Ideal Temperatures for Brewing Tea
Black is the most robust of the tea varieties and can be brewed in boiling water, usually steeped for 4 to 6 minutes. Make sure to not over-steep black tea, as it can easily become bitter and burnt tasting.
As to be expected, oolong tea falls between green and black. The best temperature is around 190 F. But oolong should be steeped longer than black tea, for around 5 to 8 minutes. If you’re steeping loose leaf tea, you can try the traditional small pot method that has been used in ancient China and Taiwan for centuries.
You will need to be more gentle with your green teas. The water temperature should be around 150 to 160 F and only steeped for 2 to 4 minutes. Water temperature for green teas also varies depending on whether it’s a straight green tea, or if it has other flavors in it. Make sure to check the recommendations on your tea before brewing.

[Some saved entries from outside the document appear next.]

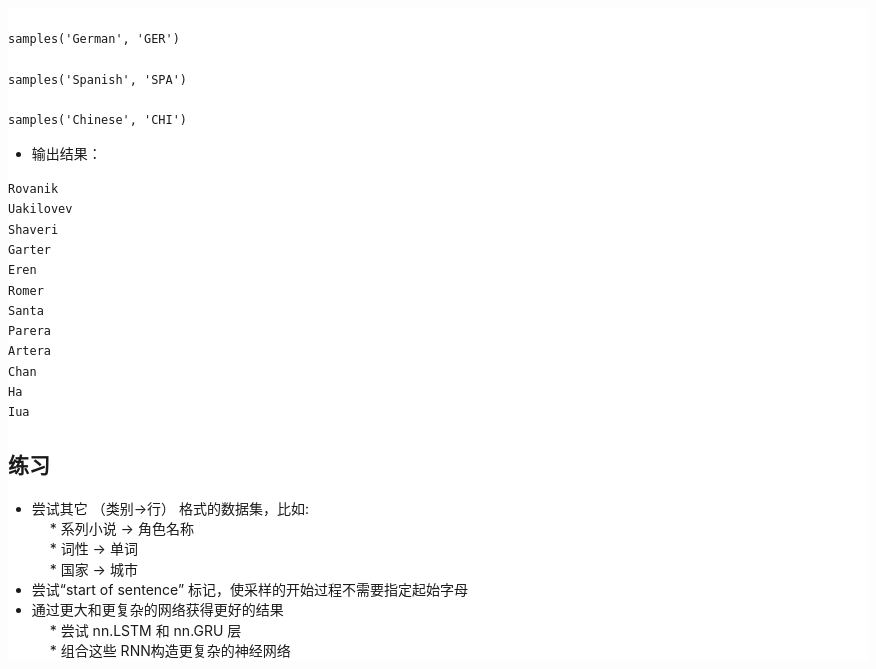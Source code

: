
 ```buildoutcfg

samples('German', 'GER')

samples('Spanish', 'SPA')

samples('Chinese', 'CHI')
```

* 输出结果：

```buildoutcfg
Rovanik
Uakilovev
Shaveri
Garter
Eren
Romer
Santa
Parera
Artera
Chan
Ha
Iua
```

## 练习
* 尝试其它 （类别->行） 格式的数据集，比如:<br/>
&emsp; * 系列小说 -> 角色名称<br/>
&emsp; * 词性 -> 单词<br/>
&emsp; * 国家 -> 城市<br/>
* 尝试“start of sentence” 标记，使采样的开始过程不需要指定起始字母<br/>
* 通过更大和更复杂的网络获得更好的结果<br/>
&emsp; * 尝试 nn.LSTM 和 nn.GRU 层<br/>
&emsp; * 组合这些 RNN构造更复杂的神经网络<br/>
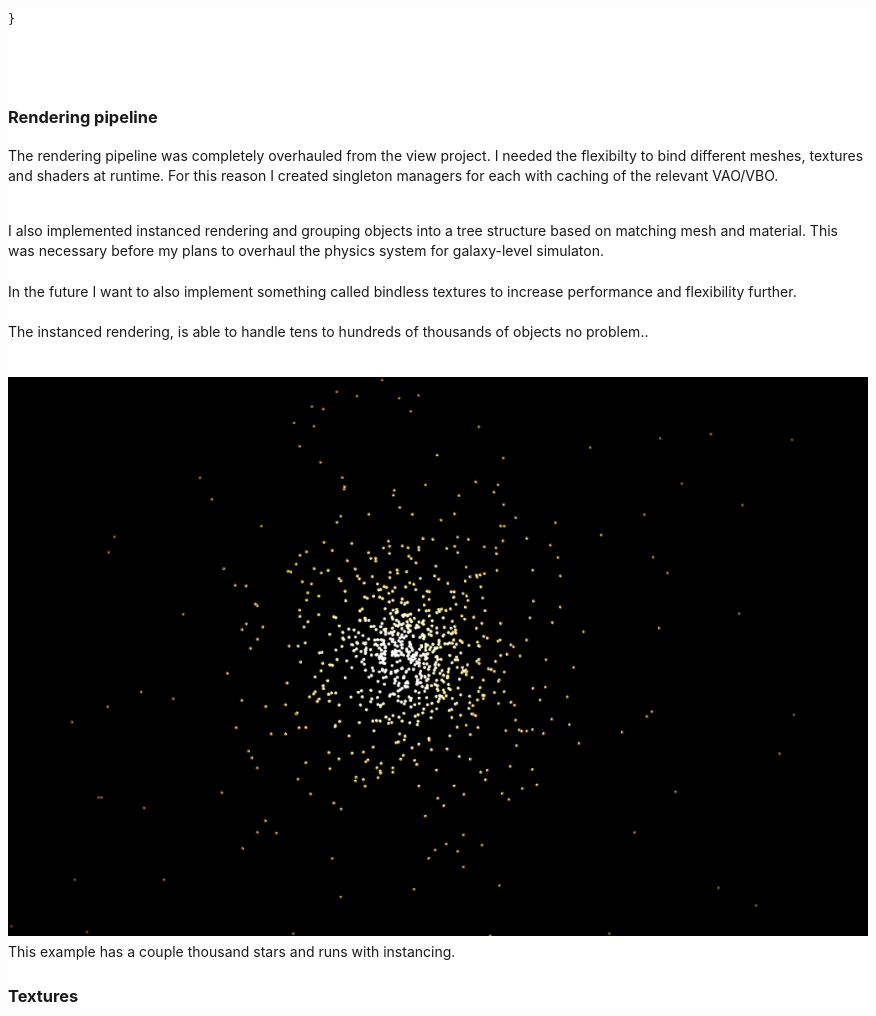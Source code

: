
```
}
```

<br><br>

### Rendering pipeline

The rendering pipeline was completely overhauled from the view project. I needed the flexibilty to bind different meshes, textures and shaders at runtime. For this reason I created singleton managers for each with caching of the relevant VAO/VBO.

<br>
I also implemented instanced rendering and grouping objects into a tree structure based on matching mesh and material. This was necessary before my plans to overhaul the physics system for galaxy-level simulaton.<br>
<br>In the future I want to also implement something called bindless textures to increase performance and flexibility further. <br>
<br>The instanced rendering, is able to handle tens to hundreds of thousands of objects no problem..<br><br>

![instanced rendering](./docs/instancedRendering.png)
This example has a couple thousand stars and runs with instancing.

### Textures
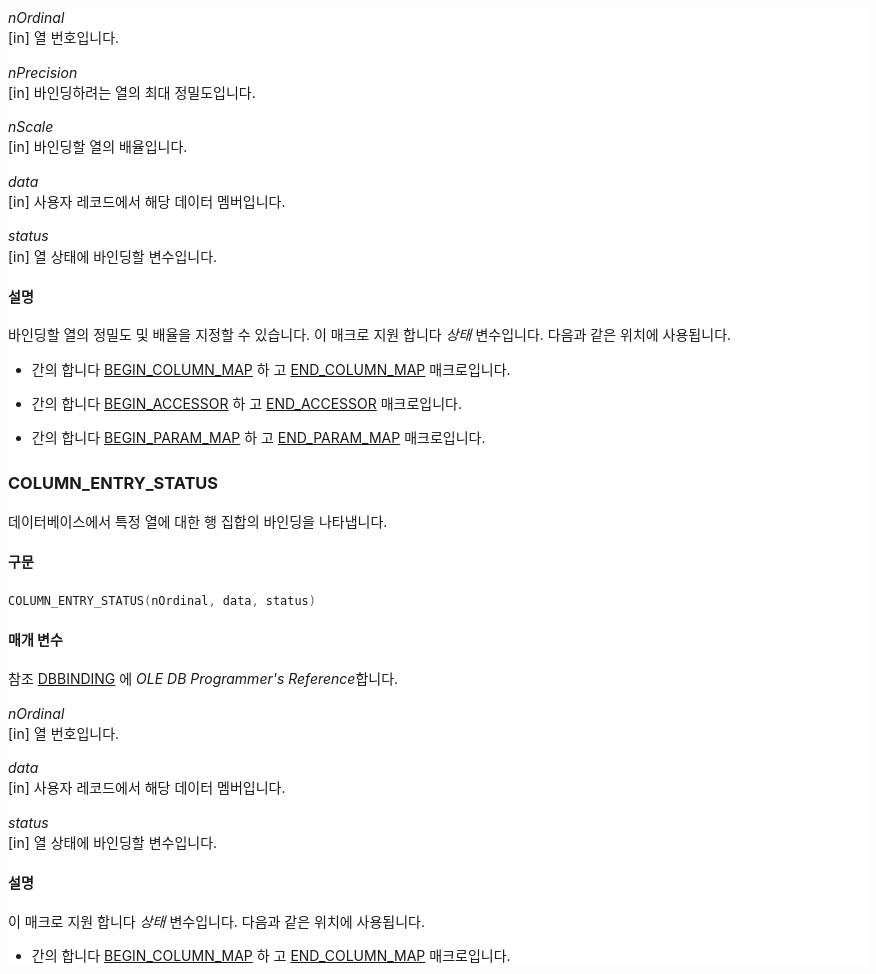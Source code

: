 *nOrdinal*<br/>
[in] 열 번호입니다.  
  
*nPrecision*<br/>
[in] 바인딩하려는 열의 최대 정밀도입니다.  
  
*nScale*<br/>
[in] 바인딩할 열의 배율입니다.  
  
*data*<br/>
[in] 사용자 레코드에서 해당 데이터 멤버입니다.  
  
*status*<br/>
[in] 열 상태에 바인딩할 변수입니다.  
  
#### <a name="remarks"></a>설명  

바인딩할 열의 정밀도 및 배율을 지정할 수 있습니다. 이 매크로 지원 합니다 *상태* 변수입니다. 다음과 같은 위치에 사용됩니다.  
  
- 간의 합니다 [BEGIN_COLUMN_MAP](../../data/oledb/begin-column-map.md) 하 고 [END_COLUMN_MAP](../../data/oledb/end-column-map.md) 매크로입니다.  
  
- 간의 합니다 [BEGIN_ACCESSOR](../../data/oledb/begin-accessor.md) 하 고 [END_ACCESSOR](../../data/oledb/end-accessor.md) 매크로입니다.  
  
- 간의 합니다 [BEGIN_PARAM_MAP](../../data/oledb/begin-param-map.md) 하 고 [END_PARAM_MAP](../../data/oledb/end-param-map.md) 매크로입니다.  
  
### <a name="column_entry_status"></a> COLUMN_ENTRY_STATUS

데이터베이스에서 특정 열에 대한 행 집합의 바인딩을 나타냅니다.  
  
#### <a name="syntax"></a>구문  
  
```cpp
COLUMN_ENTRY_STATUS(nOrdinal, data, status)  
```  
  
#### <a name="parameters"></a>매개 변수  

참조 [DBBINDING](/previous-versions/windows/desktop/ms716845\(v=vs.85\)) 에 *OLE DB Programmer's Reference*합니다.  
  
*nOrdinal*<br/>
[in] 열 번호입니다.  
  
*data*<br/>
[in] 사용자 레코드에서 해당 데이터 멤버입니다.  
  
*status*<br/>
[in] 열 상태에 바인딩할 변수입니다.  
  
#### <a name="remarks"></a>설명  

이 매크로 지원 합니다 *상태* 변수입니다. 다음과 같은 위치에 사용됩니다.  
  
- 간의 합니다 [BEGIN_COLUMN_MAP](../../data/oledb/begin-column-map.md) 하 고 [END_COLUMN_MAP](../../data/oledb/end-column-map.md) 매크로입니다.  
  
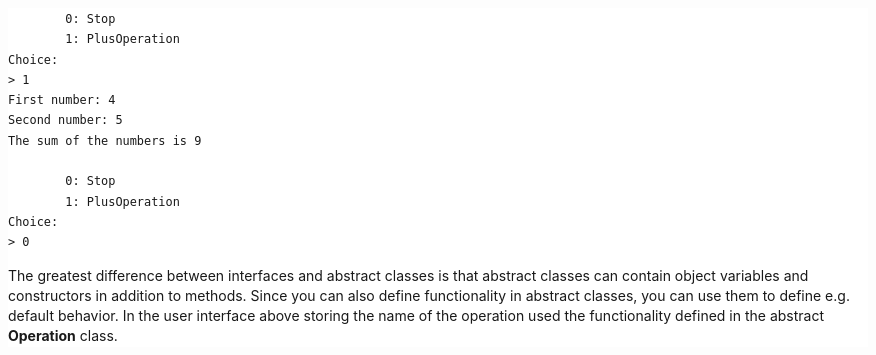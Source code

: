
 ```console
        0: Stop
        1: PlusOperation
Choice:
> 1
First number: 4
Second number: 5
The sum of the numbers is 9

        0: Stop
        1: PlusOperation
Choice:
> 0
```

The greatest difference between interfaces and abstract classes is that abstract classes can contain object variables and constructors in addition to methods. Since you can also define functionality in abstract classes, you can use them to define e.g. default behavior. In the user interface above storing the name of the operation used the functionality defined in the abstract **Operation** class.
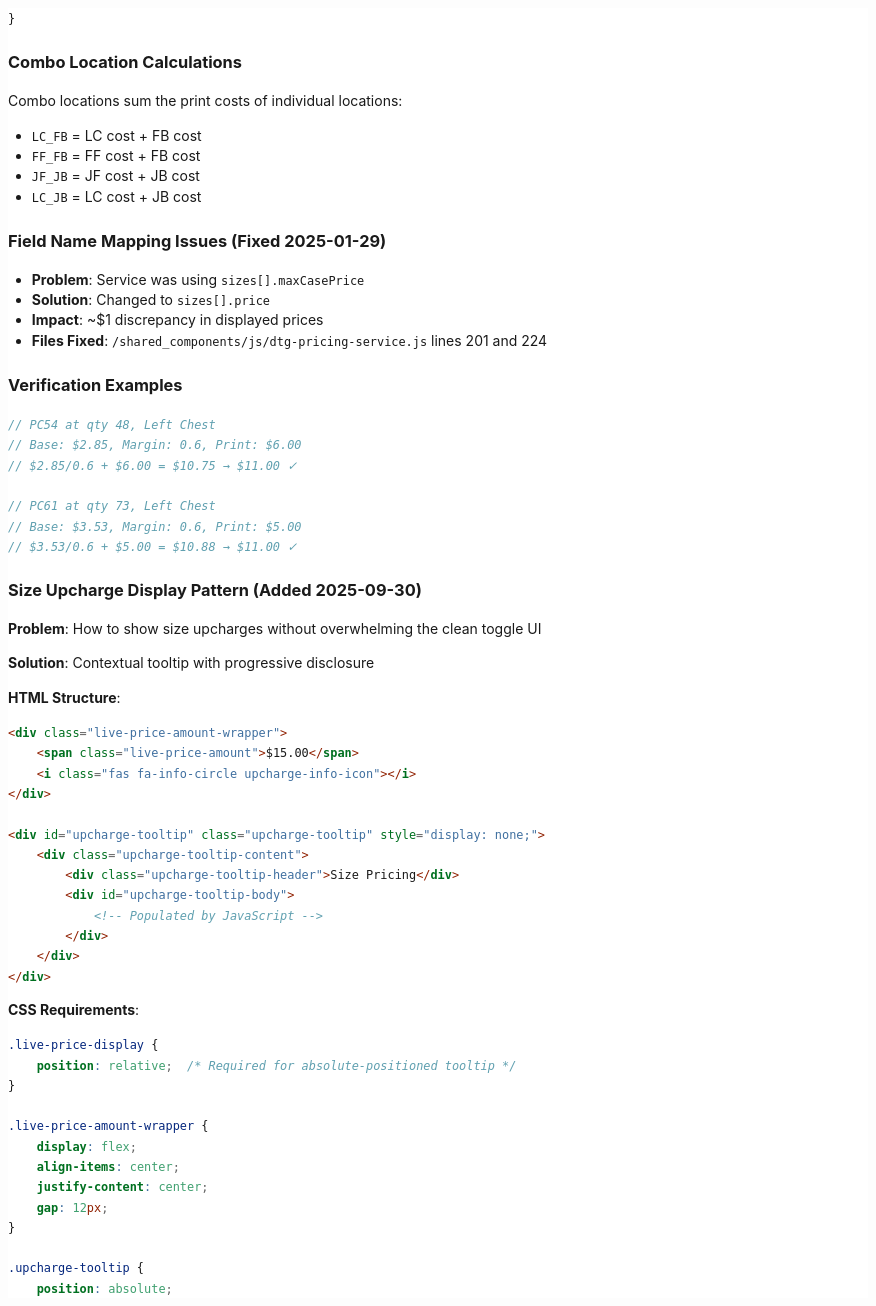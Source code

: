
 ```javascript
}
```

### Combo Location Calculations
Combo locations sum the print costs of individual locations:
- `LC_FB` = LC cost + FB cost
- `FF_FB` = FF cost + FB cost
- `JF_JB` = JF cost + JB cost
- `LC_JB` = LC cost + JB cost

### Field Name Mapping Issues (Fixed 2025-01-29)
- **Problem**: Service was using `sizes[].maxCasePrice`
- **Solution**: Changed to `sizes[].price`
- **Impact**: ~$1 discrepancy in displayed prices
- **Files Fixed**: `/shared_components/js/dtg-pricing-service.js` lines 201 and 224

### Verification Examples
```javascript
// PC54 at qty 48, Left Chest
// Base: $2.85, Margin: 0.6, Print: $6.00
// $2.85/0.6 + $6.00 = $10.75 → $11.00 ✓

// PC61 at qty 73, Left Chest
// Base: $3.53, Margin: 0.6, Print: $5.00
// $3.53/0.6 + $5.00 = $10.88 → $11.00 ✓
```

### Size Upcharge Display Pattern (Added 2025-09-30)

**Problem**: How to show size upcharges without overwhelming the clean toggle UI

**Solution**: Contextual tooltip with progressive disclosure

**HTML Structure**:
```html
<div class="live-price-amount-wrapper">
    <span class="live-price-amount">$15.00</span>
    <i class="fas fa-info-circle upcharge-info-icon"></i>
</div>

<div id="upcharge-tooltip" class="upcharge-tooltip" style="display: none;">
    <div class="upcharge-tooltip-content">
        <div class="upcharge-tooltip-header">Size Pricing</div>
        <div id="upcharge-tooltip-body">
            <!-- Populated by JavaScript -->
        </div>
    </div>
</div>
```

**CSS Requirements**:
```css
.live-price-display {
    position: relative;  /* Required for absolute-positioned tooltip */
}

.live-price-amount-wrapper {
    display: flex;
    align-items: center;
    justify-content: center;
    gap: 12px;
}

.upcharge-tooltip {
    position: absolute;
```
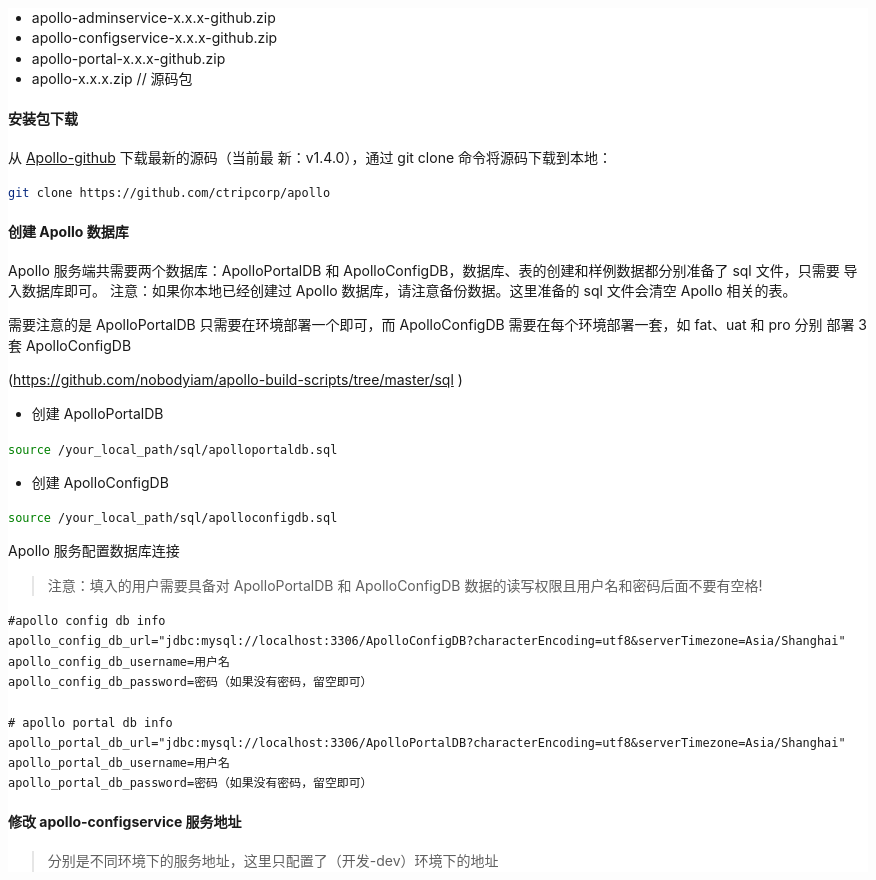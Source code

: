 -   apollo-adminservice-x.x.x-github.zip
-   apollo-configservice-x.x.x-github.zip
-   apollo-portal-x.x.x-github.zip
-   apollo-x.x.x.zip // 源码包

#### 安装包下载

从 [Apollo-github](https://links.jianshu.com/go?to=https%3A%2F%2Fgithub.com%2Fctripcorp%2Fapollo) 下载最新的源码（当前最
新：v1.4.0），通过 git clone 命令将源码下载到本地：

```bash
git clone https://github.com/ctripcorp/apollo
```

#### 创建 Apollo 数据库

Apollo 服务端共需要两个数据库：ApolloPortalDB 和 ApolloConfigDB，数据库、表的创建和样例数据都分别准备了 sql 文件，只需要
导入数据库即可。 注意：如果你本地已经创建过 Apollo 数据库，请注意备份数据。这里准备的 sql 文件会清空 Apollo 相关的表。

需要注意的是 ApolloPortalDB 只需要在环境部署一个即可，而 ApolloConfigDB 需要在每个环境部署一套，如 fat、uat 和 pro 分别
部署 3 套 ApolloConfigDB

(https://github.com/nobodyiam/apollo-build-scripts/tree/master/sql )

-   创建 ApolloPortalDB

```bash
source /your_local_path/sql/apolloportaldb.sql
```

-   创建 ApolloConfigDB

```bash
source /your_local_path/sql/apolloconfigdb.sql
```

Apollo 服务配置数据库连接

> 注意：填入的用户需要具备对 ApolloPortalDB 和 ApolloConfigDB 数据的读写权限且用户名和密码后面不要有空格!

```properties
#apollo config db info
apollo_config_db_url="jdbc:mysql://localhost:3306/ApolloConfigDB?characterEncoding=utf8&serverTimezone=Asia/Shanghai"
apollo_config_db_username=用户名
apollo_config_db_password=密码（如果没有密码，留空即可）

# apollo portal db info
apollo_portal_db_url="jdbc:mysql://localhost:3306/ApolloPortalDB?characterEncoding=utf8&serverTimezone=Asia/Shanghai"
apollo_portal_db_username=用户名
apollo_portal_db_password=密码（如果没有密码，留空即可）
```

#### 修改 apollo-configservice 服务地址

> 分别是不同环境下的服务地址，这里只配置了（开发-dev）环境下的地址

Another delicate tea that should be treated gently. When brewing white tea, err on the side of colder water because it is so sensitive to temperature. If you want to be a bit extra careful, aim for the range 10 F below the recommendations for the tea. With white tea, the water can be a bit warmer than for green tea, at 180 F. You should let it steep longer, though, for at least 4 to 6 minutes.
This red herbal tea from South Africa is very hardy stuff and should be prepared with fully boiling water, just like black tea. Steep this tea for around 5 minutes to get the best result, it should smell nutty and fragrant when it’s ready.
With so many different herbs that can be used for herbal tea blends, there is no way to give any temperature or steeping guidelines with any accuracy. Most herbs can be brewed in boiling water and steeped for about 5 minutes. You might need a bit of trial and error to get the perfect cup.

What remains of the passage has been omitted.